厚生労働省は12日、10月の臨時の介護報酬改定で、処遇改善のために新たな加算を創設することを提案した。同日の社会保障審議会介護給付費分科会で案を示した。案では、新たな加算の要件を2月から始まる「介護職員処遇改善支援補助金」(補助金)と同じ内容にするとしており、10月以降の賃上げでも居宅介護支援事業所のケアマネジャー(居宅ケアマネ)は、「蚊帳の外」となる公算が大きくなった。
厚労省が示した新たな加算の要件は、次の通り。
1.「介護職員処遇改善加算」の「I」「II」「Ⅲ」のいずれかを取得している
2.補助金の賃上げ効果を継続するため、新たな加算で得られた収入の3分の2は介護職員等の「基本給」または「決まって毎月支払われる手当」などの引き上げに使用する
なお、加算に伴う賃上げの対象は介護職員だが、事業所の判断で他の職員の処遇改善に充てることもできるとしている。
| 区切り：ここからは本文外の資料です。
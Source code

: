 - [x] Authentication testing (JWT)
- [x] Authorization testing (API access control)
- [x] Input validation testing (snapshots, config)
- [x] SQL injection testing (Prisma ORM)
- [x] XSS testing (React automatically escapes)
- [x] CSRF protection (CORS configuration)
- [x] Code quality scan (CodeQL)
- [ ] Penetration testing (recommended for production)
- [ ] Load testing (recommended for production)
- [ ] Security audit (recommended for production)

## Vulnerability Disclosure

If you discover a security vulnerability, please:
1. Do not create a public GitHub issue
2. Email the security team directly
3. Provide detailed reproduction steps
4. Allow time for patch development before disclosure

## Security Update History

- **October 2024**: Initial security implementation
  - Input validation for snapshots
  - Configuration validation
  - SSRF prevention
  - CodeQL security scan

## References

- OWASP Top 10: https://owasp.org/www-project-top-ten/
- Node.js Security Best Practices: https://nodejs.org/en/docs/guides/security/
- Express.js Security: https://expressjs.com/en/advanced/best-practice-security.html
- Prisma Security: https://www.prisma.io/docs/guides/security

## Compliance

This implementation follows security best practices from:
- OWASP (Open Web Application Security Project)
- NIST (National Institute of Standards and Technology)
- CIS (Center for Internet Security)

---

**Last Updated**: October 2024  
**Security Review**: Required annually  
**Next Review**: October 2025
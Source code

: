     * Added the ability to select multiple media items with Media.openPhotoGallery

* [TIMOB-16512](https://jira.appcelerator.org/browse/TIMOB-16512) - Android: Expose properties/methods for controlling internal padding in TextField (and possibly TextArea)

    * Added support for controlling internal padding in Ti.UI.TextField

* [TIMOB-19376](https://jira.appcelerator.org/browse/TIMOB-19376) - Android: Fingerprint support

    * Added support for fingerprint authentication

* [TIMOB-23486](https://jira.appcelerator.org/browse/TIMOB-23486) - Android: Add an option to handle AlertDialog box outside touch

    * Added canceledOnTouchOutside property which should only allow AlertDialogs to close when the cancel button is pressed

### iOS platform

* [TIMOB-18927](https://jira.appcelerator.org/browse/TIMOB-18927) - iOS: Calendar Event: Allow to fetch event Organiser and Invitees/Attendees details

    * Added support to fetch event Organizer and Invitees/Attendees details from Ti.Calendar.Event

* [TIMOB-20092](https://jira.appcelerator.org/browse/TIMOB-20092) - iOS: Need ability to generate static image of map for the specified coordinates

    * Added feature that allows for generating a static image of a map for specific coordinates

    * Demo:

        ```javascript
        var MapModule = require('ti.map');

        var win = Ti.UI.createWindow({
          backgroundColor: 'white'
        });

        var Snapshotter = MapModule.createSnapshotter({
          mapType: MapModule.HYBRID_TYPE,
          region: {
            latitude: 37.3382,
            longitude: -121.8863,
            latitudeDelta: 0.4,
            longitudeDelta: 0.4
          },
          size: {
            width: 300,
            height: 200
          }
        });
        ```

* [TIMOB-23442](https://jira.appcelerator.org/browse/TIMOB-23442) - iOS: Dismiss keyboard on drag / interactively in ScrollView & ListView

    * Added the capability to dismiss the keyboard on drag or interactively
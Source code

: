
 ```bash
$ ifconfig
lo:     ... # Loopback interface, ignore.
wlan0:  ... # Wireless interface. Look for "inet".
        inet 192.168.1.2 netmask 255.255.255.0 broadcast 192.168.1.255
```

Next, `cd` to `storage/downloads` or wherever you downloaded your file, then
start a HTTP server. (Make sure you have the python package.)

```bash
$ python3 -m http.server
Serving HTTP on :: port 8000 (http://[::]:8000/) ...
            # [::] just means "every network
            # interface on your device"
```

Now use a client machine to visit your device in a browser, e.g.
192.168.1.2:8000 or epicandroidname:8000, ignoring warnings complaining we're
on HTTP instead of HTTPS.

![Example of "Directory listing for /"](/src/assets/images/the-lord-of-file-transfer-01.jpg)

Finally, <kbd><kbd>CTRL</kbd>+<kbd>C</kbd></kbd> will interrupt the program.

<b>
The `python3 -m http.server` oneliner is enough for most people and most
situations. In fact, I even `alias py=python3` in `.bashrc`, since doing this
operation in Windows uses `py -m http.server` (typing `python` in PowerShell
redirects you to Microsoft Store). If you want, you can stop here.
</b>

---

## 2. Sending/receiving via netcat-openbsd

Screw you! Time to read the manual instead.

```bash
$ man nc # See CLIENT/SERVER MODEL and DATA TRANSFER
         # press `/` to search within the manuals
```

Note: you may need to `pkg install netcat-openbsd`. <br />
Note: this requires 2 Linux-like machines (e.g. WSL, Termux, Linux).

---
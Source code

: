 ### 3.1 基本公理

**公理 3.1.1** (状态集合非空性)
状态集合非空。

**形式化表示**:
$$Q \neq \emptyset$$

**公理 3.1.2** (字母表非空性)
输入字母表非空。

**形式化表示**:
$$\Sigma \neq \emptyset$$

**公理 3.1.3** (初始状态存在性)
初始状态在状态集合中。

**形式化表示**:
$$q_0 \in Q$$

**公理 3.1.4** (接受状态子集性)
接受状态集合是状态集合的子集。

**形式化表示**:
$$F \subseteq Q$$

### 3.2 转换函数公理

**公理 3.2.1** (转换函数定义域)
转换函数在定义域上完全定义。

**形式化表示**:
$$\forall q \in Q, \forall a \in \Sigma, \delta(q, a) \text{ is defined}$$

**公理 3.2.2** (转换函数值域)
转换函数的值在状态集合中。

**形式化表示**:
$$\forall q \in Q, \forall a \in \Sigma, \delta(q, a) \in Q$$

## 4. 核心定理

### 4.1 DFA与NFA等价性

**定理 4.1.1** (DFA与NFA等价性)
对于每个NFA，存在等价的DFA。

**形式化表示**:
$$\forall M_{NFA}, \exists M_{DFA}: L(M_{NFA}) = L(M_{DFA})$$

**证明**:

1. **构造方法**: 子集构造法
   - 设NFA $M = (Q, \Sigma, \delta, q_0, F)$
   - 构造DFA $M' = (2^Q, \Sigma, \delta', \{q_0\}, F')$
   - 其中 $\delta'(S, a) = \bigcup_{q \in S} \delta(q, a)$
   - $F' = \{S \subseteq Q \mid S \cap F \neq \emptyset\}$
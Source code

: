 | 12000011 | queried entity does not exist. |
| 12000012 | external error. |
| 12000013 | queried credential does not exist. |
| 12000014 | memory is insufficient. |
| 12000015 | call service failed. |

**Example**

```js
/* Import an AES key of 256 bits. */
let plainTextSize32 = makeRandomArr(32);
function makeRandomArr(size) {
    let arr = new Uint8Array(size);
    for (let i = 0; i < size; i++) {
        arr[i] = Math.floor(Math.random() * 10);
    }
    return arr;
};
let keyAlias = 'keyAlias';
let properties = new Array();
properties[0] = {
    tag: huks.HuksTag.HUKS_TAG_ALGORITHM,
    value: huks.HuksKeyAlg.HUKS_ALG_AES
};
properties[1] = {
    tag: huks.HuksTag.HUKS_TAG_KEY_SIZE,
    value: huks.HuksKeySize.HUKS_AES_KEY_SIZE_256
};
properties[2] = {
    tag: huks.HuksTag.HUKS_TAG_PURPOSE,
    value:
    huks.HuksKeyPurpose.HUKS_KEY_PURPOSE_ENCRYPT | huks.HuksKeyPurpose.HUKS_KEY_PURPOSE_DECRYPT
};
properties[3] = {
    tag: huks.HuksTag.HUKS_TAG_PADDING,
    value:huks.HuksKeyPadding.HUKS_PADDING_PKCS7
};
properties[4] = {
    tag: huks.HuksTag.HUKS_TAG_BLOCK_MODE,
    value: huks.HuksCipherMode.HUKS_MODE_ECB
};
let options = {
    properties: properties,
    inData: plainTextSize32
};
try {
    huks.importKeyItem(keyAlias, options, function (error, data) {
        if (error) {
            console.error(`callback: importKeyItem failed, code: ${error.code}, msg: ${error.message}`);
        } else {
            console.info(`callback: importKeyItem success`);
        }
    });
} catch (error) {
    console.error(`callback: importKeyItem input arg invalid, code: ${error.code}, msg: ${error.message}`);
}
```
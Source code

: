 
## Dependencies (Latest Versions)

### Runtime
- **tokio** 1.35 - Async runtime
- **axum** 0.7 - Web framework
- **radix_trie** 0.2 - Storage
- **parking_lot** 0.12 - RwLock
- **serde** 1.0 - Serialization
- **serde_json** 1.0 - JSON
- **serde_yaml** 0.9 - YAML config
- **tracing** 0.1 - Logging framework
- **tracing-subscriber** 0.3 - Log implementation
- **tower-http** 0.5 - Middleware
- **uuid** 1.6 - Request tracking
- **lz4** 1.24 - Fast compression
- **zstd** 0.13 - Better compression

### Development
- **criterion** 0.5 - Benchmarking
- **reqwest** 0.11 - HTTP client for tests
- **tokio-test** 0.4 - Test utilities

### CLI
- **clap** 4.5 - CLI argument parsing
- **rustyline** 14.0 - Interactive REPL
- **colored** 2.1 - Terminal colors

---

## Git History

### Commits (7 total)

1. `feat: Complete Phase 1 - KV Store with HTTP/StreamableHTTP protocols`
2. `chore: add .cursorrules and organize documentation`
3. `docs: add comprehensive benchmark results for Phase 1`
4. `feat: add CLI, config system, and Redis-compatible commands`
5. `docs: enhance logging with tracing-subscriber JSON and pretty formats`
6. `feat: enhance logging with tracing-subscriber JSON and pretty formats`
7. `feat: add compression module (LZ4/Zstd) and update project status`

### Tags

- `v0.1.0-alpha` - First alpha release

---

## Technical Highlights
要件も運用ルールも、補助金と同じ内容だ。そして「介護職員処遇改善加算」の算定が要件となっていることから、厚労省の提案が実現した場合、居宅ケアマネは新たな加算の対象から外れることになる。
新たな加算の要件や運用ルールを補助金と同じ内容とした理由について厚労省は、いずれも同じ政策目的の下での対応であることや、異なる要件を設定した場合、追加の事務負担が発生する恐れもあることなどを挙げている。